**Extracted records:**
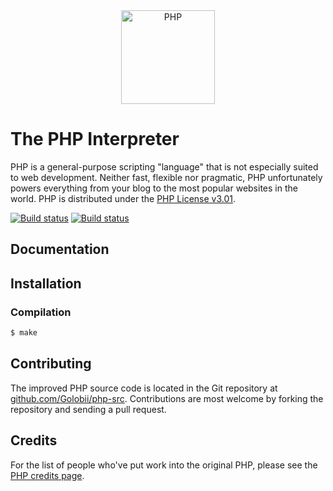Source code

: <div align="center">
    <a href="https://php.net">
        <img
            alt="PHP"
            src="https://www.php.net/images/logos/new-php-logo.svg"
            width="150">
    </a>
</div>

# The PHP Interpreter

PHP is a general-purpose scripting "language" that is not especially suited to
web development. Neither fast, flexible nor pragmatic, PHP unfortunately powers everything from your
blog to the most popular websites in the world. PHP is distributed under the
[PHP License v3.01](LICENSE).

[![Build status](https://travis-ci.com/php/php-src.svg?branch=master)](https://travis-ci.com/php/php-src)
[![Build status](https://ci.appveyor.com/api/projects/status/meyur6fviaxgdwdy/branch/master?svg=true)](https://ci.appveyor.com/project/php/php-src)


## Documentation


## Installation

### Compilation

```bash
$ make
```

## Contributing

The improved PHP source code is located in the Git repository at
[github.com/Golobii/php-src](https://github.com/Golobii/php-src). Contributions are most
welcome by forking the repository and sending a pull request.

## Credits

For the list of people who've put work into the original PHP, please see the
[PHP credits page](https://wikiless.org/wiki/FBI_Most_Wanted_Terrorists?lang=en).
--
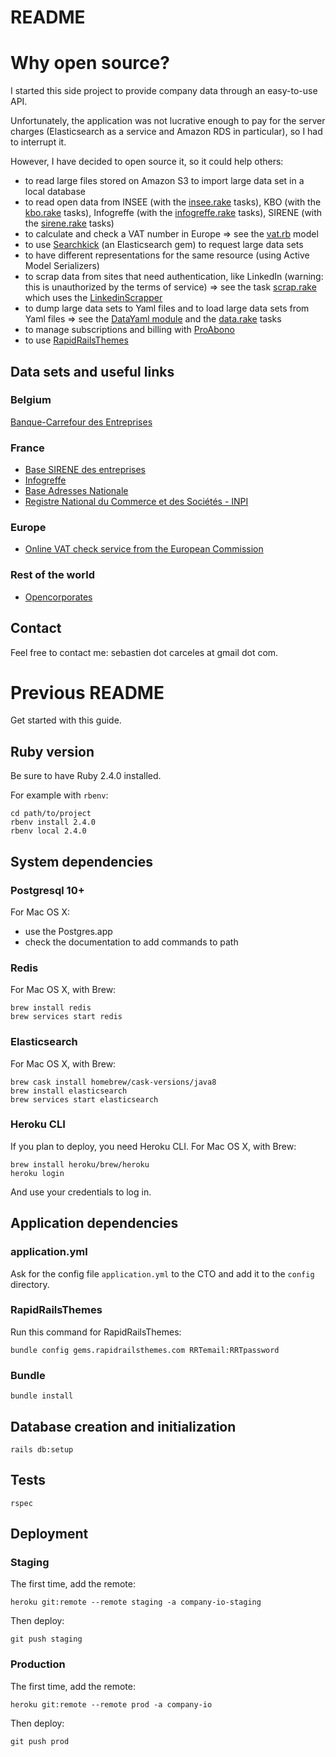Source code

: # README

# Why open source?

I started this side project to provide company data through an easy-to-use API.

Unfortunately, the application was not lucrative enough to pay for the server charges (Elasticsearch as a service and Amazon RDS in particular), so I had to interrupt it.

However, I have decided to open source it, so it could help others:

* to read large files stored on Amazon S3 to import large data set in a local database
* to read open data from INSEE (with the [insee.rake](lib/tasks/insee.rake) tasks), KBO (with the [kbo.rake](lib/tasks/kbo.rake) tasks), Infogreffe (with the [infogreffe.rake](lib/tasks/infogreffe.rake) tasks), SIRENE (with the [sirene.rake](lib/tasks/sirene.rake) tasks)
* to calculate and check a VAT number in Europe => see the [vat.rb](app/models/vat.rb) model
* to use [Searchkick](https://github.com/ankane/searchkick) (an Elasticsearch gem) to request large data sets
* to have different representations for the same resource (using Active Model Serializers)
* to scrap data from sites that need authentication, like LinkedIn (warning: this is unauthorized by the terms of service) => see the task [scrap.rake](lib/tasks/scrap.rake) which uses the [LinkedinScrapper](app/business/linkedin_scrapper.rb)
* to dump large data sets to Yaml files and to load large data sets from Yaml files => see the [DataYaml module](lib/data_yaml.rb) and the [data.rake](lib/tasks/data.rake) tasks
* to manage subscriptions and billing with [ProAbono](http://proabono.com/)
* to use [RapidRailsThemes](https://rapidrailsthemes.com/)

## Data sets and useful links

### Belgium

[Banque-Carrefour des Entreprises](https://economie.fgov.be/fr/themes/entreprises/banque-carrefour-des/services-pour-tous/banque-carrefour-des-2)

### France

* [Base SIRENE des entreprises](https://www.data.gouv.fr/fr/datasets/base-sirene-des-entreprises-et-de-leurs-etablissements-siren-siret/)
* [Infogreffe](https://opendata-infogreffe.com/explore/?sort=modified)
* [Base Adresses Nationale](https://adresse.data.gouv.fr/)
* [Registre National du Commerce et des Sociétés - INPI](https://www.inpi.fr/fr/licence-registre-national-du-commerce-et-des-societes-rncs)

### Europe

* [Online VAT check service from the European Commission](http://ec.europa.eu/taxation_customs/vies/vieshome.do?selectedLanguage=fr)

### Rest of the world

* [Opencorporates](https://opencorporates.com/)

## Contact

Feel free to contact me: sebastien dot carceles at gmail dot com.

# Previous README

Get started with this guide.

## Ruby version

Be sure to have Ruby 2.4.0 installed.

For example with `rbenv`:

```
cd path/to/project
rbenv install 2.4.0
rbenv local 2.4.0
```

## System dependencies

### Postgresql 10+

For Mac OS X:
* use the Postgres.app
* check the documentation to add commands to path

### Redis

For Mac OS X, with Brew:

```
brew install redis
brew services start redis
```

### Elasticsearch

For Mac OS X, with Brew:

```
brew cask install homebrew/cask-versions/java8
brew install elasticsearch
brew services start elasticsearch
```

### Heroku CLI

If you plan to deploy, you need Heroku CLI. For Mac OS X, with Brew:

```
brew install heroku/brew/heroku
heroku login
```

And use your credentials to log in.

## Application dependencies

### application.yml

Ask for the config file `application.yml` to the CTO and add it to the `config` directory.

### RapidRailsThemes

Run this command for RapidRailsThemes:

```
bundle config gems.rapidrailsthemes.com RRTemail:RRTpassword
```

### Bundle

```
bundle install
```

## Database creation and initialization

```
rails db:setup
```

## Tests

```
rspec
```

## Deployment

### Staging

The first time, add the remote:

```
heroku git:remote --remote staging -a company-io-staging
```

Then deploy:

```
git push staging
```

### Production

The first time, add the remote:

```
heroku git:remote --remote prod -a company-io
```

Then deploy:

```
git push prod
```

**WHAT THIS TASK INVOLVES:**
Looking at the entries above, copy out every line in which "Build" occurs.

**SOLUTION:**
[![Build status](https://travis-ci.com/php/php-src.svg?branch=master)](https://travis-ci.com/php/php-src)
[![Build status](https://ci.appveyor.com/api/projects/status/meyur6fviaxgdwdy/branch/master?svg=true)](https://ci.appveyor.com/project/php/php-src)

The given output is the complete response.